When found on the same lines, I need to generate a dataframe with the lines in common with the columns that demonstrate the game's identification code (match_id):
import pandas as pd
api_1_id = "pressure_id"
api_2_id = "betfair_id"
api_1_match_id = "pressure_match_id"
api_2_match_id = "betfair_match_id"
database_df = pd.DataFrame({
'pressure_id': [101, 102, 103, 201, 202, 203],
'pressure_name': ["Rangers", "City", "Barcelona FC", "Real Madrid FC", "Liverpool", "Chelsea FC"],
'betfair_id': [1001, 1002, 1003, 2001, 2002, 2003],
'betfair_name': ["Rangers FC", "Manchester City", "Barcelona FC", "Real Madrid", "Liverpool FC", "Chelsea"]
})
api_1_df = pd.DataFrame({
'match_id': [1, 3],
'home_id': [101, 103],
'home_name': ["Rangers", "Barcelona FC"],
'away_id': [201, 203],
'away_name': ["Real Madrid FC", "Chelsea FC"]
})
api_2_df = pd.DataFrame({
'match_id': [123, 456, 789],
'home_id': [1001, 1002, 1003],
'home_name': ["Rangers", "City", "Barcelona FC"],
'away_id': [2001, 2002, 2003],
'away_name': ["Real Madrid", "Liverpool FC", "Chelsea"]
})
def api_1_and_api_2_ids(api_1_df: pd.DataFrame, database_df: pd.DataFrame, api_2_df: pd.DataFrame) -> None:
result = []
for _, row in api_1_df.iterrows():
home_id: pd.DataFrame = database_df.loc[database_df[api_1_id] == row['home_id']]
away_id: pd.DataFrame = database_df.loc[database_df[api_1_id] == row['away_id']]

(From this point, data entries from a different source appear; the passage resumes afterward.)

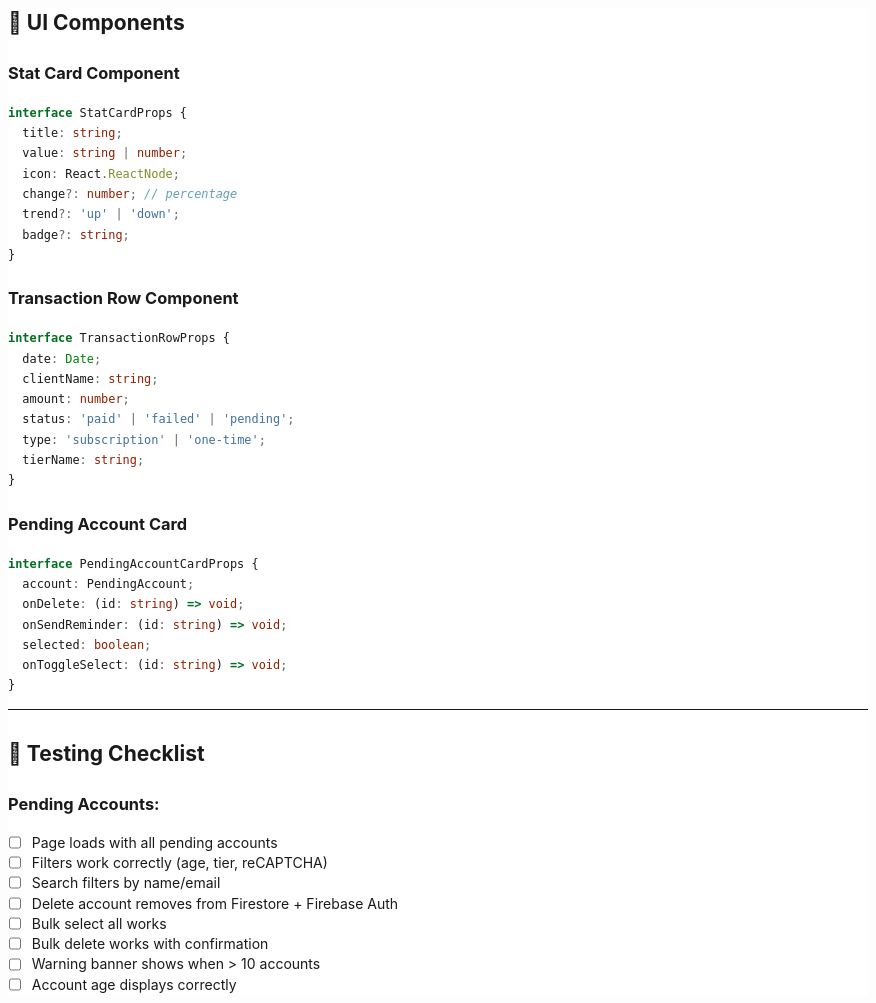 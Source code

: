 
## 🎨 UI Components

### **Stat Card Component**
```typescript
interface StatCardProps {
  title: string;
  value: string | number;
  icon: React.ReactNode;
  change?: number; // percentage
  trend?: 'up' | 'down';
  badge?: string;
}
```

### **Transaction Row Component**
```typescript
interface TransactionRowProps {
  date: Date;
  clientName: string;
  amount: number;
  status: 'paid' | 'failed' | 'pending';
  type: 'subscription' | 'one-time';
  tierName: string;
}
```

### **Pending Account Card**
```typescript
interface PendingAccountCardProps {
  account: PendingAccount;
  onDelete: (id: string) => void;
  onSendReminder: (id: string) => void;
  selected: boolean;
  onToggleSelect: (id: string) => void;
}
```

---

## 🧪 Testing Checklist

### **Pending Accounts:**
- [ ] Page loads with all pending accounts
- [ ] Filters work correctly (age, tier, reCAPTCHA)
- [ ] Search filters by name/email
- [ ] Delete account removes from Firestore + Firebase Auth
- [ ] Bulk select all works
- [ ] Bulk delete works with confirmation
- [ ] Warning banner shows when > 10 accounts
- [ ] Account age displays correctly
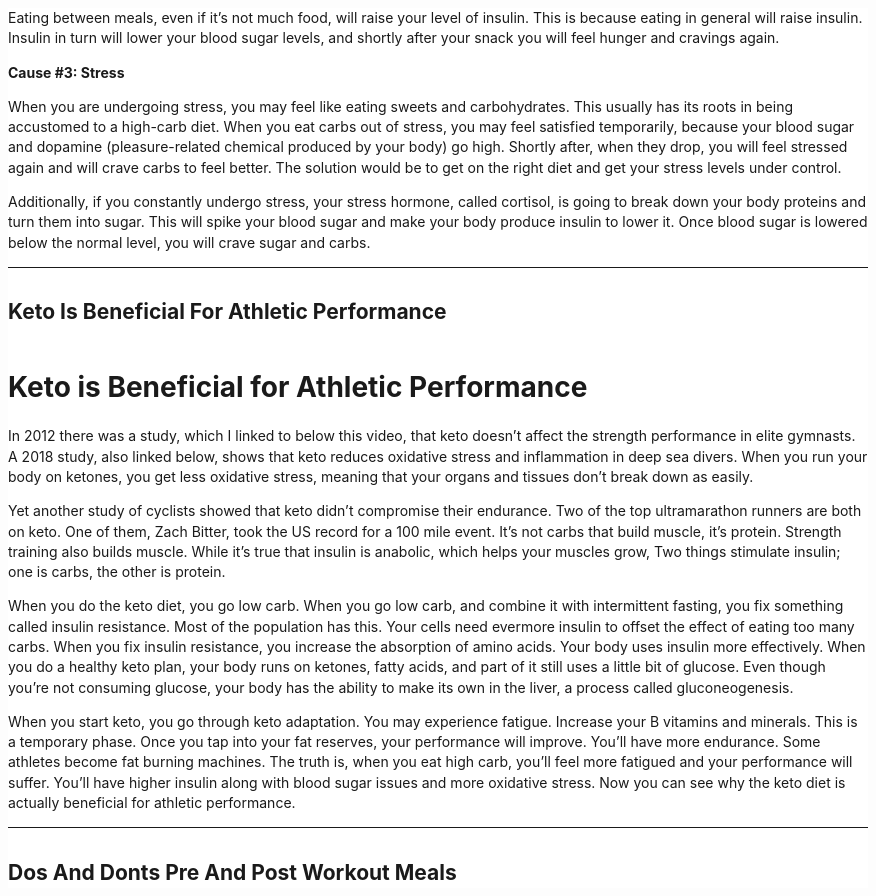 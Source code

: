 Eating between meals, even if it’s not much food, will raise your level of insulin. This is because eating in general will raise insulin. Insulin in turn will lower your blood sugar levels, and shortly after your snack you will feel hunger and cravings again.

**Cause #3: Stress**

When you are undergoing stress, you may feel like eating sweets and carbohydrates. This usually has its roots in being accustomed to a high-carb diet. When you eat carbs out of stress, you may feel satisfied temporarily, because your blood sugar and dopamine (pleasure-related chemical produced by your body) go high. Shortly after, when they drop, you will feel stressed again and will crave carbs to feel better. The solution would be to get on the right diet and get your stress levels under control.

Additionally, if you constantly undergo stress, your stress hormone, called cortisol, is going to break down your body proteins and turn them into sugar. This will spike your blood sugar and make your body produce insulin to lower it. Once blood sugar is lowered below the normal level, you will crave sugar and carbs.

---

## Keto Is Beneficial For Athletic Performance

# Keto is Beneficial for Athletic Performance

In 2012 there was a study, which I linked to below this video, that keto doesn’t affect the strength performance in elite gymnasts. A 2018 study, also linked below, shows that keto reduces oxidative stress and inflammation in deep sea divers. When you run your body on ketones, you get less oxidative stress, meaning that your organs and tissues don’t break down as easily.

Yet another study of cyclists showed that keto didn’t compromise their endurance. Two of the top ultramarathon runners are both on keto. One of them, Zach Bitter, took the US record for a 100 mile event. It’s not carbs that build muscle, it’s protein. Strength training also builds muscle. While it’s true that insulin is anabolic, which helps your muscles grow, Two things stimulate insulin; one is carbs, the other is protein.

When you do the keto diet, you go low carb. When you go low carb, and combine it with intermittent fasting, you fix something called insulin resistance. Most of the population has this. Your cells need evermore insulin to offset the effect of eating too many carbs. When you fix insulin resistance, you increase the absorption of amino acids. Your body uses insulin more effectively. When you do a healthy keto plan, your body runs on ketones, fatty acids, and part of it still uses a little bit of glucose. Even though you’re not consuming glucose, your body has the ability to make its own in the liver, a process called gluconeogenesis.

When you start keto, you go through keto adaptation. You may experience fatigue. Increase your B vitamins and minerals. This is a temporary phase. Once you tap into your fat reserves, your performance will improve. You’ll have more endurance. Some athletes become fat burning machines. The truth is, when you eat high carb, you’ll feel more fatigued and your performance will suffer. You’ll have higher insulin along with blood sugar issues and more oxidative stress. Now you can see why the keto diet is actually beneficial for athletic performance.

---

## Dos And Donts Pre And Post Workout Meals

home_id = home_id[api_2_id].iloc[0]
away_id = away_id[api_2_id].iloc[0]
matched_rows: pd.DataFrame = api_2_df[(api_2_df['home_id'] == home_id) & (api_2_df['away_id'] == away_id)]
if not matched_rows.empty:
result.append({api_1_match_id: row['match_id'], api_2_match_id: matched_rows.iloc[0]['match_id']})
result_df = pd.DataFrame(result, columns=[api_1_match_id, api_2_match_id])
result_df = result_df.sort_values(by=[api_1_match_id])
print(result_df)
Result:
pressure_match_id betfair_match_id
1 123
3 789
I would like to improve this method that I am using because it is slow in a large dataframe and I would also like indications of visual improvement because I am finding it very messy and difficult to understand.